Hohn is a noted philanthropist, and last year donated a large sum of money to Extinction Rebellion, a “radical climate change” group. And yet, interestingly, his hedge fund is also home to a collection of companies that would never be considered as a good option by most sustainable investors. Bloomberg Green does a great job of diving into this issue more deeply, so click over to their site for a thorough analysis. What I find really interesting is that this conundrum of investing in companies that could do better — that is, fighting for positive changes from within — is really an issue that plagues impact investing overall. Is it possible to support companies for making strides towards climate action if the underlying industry is flawed?

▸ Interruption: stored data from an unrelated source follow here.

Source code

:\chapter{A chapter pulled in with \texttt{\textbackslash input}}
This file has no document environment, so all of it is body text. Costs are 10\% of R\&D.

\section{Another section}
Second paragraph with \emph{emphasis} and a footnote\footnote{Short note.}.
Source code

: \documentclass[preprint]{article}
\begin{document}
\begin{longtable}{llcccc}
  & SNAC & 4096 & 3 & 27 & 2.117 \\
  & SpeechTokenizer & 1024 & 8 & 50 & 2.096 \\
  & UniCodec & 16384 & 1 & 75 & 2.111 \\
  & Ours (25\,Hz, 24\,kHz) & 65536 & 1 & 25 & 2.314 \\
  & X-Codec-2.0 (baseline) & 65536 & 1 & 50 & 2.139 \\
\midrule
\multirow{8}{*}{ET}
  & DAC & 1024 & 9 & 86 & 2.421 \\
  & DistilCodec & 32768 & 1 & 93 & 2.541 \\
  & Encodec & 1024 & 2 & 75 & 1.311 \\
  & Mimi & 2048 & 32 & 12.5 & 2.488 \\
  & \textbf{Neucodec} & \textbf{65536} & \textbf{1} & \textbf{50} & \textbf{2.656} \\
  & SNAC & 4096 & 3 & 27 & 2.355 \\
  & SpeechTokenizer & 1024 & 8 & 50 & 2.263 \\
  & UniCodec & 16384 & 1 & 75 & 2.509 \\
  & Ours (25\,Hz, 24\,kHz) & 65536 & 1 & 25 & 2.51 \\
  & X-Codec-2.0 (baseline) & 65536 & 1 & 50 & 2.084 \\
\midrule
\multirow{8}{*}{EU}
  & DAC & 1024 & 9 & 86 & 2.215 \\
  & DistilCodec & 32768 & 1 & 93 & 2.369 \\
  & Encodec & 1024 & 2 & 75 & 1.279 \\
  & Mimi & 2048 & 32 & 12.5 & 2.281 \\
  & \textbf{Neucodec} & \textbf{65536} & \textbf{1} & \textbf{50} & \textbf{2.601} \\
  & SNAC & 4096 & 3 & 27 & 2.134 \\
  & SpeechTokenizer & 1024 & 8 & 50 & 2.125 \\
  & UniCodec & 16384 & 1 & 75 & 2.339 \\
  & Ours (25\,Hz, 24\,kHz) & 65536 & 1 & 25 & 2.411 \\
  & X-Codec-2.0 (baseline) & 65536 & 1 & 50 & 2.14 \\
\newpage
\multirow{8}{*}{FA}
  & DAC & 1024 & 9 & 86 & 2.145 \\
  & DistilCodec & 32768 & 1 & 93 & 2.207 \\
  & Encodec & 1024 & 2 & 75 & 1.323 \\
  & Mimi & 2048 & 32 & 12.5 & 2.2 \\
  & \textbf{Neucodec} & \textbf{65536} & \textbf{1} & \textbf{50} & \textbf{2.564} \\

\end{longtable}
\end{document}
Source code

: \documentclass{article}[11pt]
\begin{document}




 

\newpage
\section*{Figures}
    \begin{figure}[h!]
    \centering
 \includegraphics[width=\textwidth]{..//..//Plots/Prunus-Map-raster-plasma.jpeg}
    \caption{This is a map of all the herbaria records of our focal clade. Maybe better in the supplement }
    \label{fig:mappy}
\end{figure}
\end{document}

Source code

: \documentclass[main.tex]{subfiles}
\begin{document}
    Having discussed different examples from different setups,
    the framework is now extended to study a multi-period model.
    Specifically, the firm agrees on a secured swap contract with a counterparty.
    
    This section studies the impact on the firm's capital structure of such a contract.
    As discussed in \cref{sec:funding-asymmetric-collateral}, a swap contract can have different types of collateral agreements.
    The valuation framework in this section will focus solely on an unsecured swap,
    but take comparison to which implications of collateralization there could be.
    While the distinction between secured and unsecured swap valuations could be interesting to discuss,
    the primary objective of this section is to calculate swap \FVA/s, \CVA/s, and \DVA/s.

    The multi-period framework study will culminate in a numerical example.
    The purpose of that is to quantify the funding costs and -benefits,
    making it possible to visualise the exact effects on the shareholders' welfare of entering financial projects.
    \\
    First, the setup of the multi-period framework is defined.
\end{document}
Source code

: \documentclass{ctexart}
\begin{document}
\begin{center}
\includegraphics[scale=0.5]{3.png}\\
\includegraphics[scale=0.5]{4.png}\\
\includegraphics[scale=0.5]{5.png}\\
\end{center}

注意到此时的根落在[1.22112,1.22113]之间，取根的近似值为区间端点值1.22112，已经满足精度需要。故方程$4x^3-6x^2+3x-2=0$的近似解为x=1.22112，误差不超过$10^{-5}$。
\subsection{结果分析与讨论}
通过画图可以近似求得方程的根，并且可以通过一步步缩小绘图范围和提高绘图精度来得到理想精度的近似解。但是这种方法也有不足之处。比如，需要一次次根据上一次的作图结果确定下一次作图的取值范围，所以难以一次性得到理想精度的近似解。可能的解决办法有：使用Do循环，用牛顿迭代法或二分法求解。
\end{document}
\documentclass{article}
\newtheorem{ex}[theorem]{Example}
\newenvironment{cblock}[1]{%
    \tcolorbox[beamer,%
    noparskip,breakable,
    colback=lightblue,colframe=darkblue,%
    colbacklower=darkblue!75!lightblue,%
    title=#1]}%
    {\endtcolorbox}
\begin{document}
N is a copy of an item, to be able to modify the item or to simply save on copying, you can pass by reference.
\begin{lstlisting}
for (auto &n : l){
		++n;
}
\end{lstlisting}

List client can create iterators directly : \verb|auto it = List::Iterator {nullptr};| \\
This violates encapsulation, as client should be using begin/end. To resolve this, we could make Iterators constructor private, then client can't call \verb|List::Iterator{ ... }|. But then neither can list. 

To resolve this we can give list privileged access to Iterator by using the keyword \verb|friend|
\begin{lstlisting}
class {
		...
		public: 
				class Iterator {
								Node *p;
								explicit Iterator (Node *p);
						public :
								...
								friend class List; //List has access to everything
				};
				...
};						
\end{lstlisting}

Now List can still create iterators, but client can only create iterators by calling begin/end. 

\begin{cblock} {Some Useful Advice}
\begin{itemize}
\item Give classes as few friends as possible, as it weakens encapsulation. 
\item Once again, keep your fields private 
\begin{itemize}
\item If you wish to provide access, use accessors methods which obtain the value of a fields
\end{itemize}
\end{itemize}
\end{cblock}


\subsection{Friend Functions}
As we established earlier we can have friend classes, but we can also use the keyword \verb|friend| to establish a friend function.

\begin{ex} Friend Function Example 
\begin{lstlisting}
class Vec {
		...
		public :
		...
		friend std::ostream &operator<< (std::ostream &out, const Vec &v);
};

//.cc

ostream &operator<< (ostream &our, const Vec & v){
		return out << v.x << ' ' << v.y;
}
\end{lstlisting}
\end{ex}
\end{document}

TCI has large holdings in airports (which require, you know, airplanes — creating terrible emissions) and railroads (reliant on fossil fuels and tasked with moving them across nations). However, Hohn wants to work more directly with companies from the inside. Edward Robinson and Nishant Kumar explain in their article that, “On Nov. 30, TCI sent letters to the CEOs of the 17 companies in his portfolio with specific instructions on shortcomings that must be fixed. TCI said it will vote against directors of companies that don’t hit its targets, as well as auditors who fail to report ‘material climate risks,’ and it may even sell all its shares in a company.”
This news comes on the heels of BlackRock’s decision to be more cautious about its investments. Although, as our writer Stephen Hanley points out, “BlackRock is consistently rated poorly for its performance on climate change and sustainability” and that basically its groundbreaking announcement is too little, too late. Is TCI’s announcement too little, too late also?
I have to trust that big shifts like this in traditional markets are going to shake things up in a cool way, though it remains to be seen how much of an impact they will all have. These green efforts coulda-shoulda-woulda been better, maybe … 10 years ago, or even 20 years ago. We’ve known for decades that fossil fuels are terrible for our planet AND that they are running out, so why are any investment managers or fund managers invested in these historically well-performing companies if we know they will go downhill? I look forward to seeing how TCI and BlackRock’s new strategies pay off for their companies, the investors, and eventually, for our planet.